▸ **Given information**:
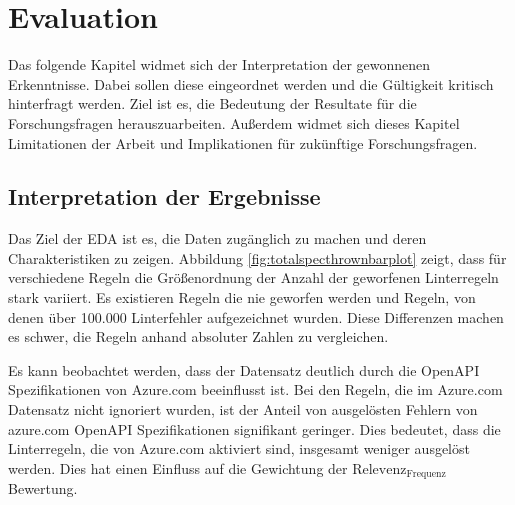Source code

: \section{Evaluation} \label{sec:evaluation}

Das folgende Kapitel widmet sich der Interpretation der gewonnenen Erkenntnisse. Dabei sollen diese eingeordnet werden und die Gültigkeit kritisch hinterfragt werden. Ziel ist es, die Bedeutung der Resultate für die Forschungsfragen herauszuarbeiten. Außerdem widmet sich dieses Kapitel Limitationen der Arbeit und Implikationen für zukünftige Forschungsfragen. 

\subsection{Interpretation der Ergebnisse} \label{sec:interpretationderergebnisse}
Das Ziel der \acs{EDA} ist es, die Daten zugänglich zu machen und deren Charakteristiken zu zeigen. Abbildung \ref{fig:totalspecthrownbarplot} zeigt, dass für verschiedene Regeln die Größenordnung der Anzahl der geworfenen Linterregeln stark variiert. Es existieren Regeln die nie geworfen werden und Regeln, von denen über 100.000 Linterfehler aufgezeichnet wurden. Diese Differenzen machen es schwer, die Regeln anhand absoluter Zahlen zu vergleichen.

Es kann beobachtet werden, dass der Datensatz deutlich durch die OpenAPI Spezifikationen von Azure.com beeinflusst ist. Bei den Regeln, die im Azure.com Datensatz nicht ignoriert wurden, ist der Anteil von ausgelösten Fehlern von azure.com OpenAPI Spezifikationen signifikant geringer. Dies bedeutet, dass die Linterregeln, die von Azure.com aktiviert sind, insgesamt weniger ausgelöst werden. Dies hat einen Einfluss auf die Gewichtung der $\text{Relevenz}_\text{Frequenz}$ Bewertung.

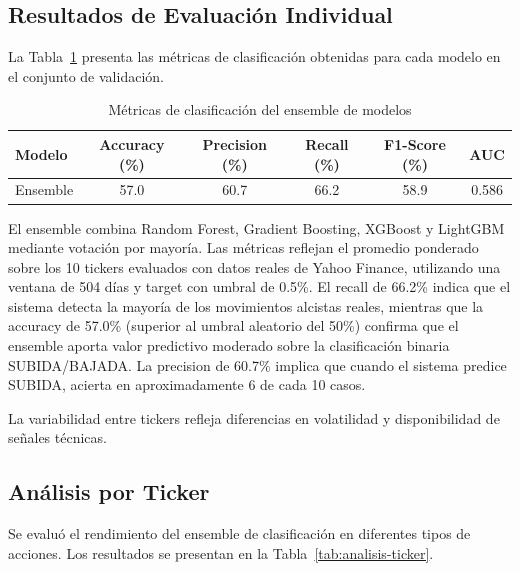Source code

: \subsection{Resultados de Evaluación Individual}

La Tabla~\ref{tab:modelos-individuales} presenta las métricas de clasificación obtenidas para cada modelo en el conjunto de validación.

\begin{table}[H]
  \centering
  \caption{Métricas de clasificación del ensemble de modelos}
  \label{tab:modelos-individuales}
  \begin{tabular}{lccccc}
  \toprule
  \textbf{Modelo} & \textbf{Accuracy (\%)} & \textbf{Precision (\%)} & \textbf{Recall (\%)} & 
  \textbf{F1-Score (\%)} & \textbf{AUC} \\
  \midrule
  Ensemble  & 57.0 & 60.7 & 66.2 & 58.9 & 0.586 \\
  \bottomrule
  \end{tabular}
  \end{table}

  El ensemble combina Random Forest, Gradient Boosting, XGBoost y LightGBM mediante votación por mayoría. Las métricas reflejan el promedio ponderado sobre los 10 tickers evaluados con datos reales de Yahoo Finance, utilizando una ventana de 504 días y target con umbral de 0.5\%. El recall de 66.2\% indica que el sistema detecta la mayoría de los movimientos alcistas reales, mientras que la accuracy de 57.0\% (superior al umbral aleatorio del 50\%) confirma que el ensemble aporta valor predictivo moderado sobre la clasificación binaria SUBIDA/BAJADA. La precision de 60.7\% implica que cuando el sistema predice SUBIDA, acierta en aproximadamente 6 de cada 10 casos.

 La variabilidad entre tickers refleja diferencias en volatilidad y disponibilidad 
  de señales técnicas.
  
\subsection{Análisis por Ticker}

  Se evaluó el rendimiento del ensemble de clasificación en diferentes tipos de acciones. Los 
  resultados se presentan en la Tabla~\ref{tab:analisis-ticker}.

==

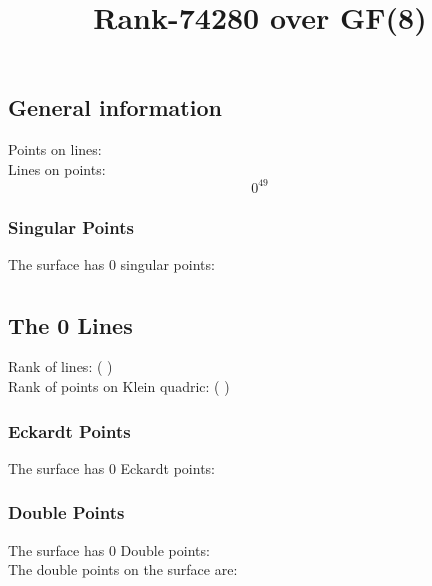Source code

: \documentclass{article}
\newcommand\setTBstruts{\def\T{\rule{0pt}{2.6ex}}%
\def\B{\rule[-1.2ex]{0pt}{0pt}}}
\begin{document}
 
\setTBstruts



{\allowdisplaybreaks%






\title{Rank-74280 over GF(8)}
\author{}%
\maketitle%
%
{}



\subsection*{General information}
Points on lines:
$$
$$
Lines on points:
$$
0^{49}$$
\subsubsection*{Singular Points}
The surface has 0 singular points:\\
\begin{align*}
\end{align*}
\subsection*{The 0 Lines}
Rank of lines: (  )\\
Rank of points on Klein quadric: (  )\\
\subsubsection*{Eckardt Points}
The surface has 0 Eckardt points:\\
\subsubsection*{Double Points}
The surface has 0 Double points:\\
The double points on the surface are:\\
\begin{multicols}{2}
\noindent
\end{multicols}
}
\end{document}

▸ **Assignment**: Copy each line of the data above that holds "Rank".

▸ **Result of this task**:
\title{Rank-74280 over GF(8)}
Rank of lines: (  )\\
Rank of points on Klein quadric: (  )\\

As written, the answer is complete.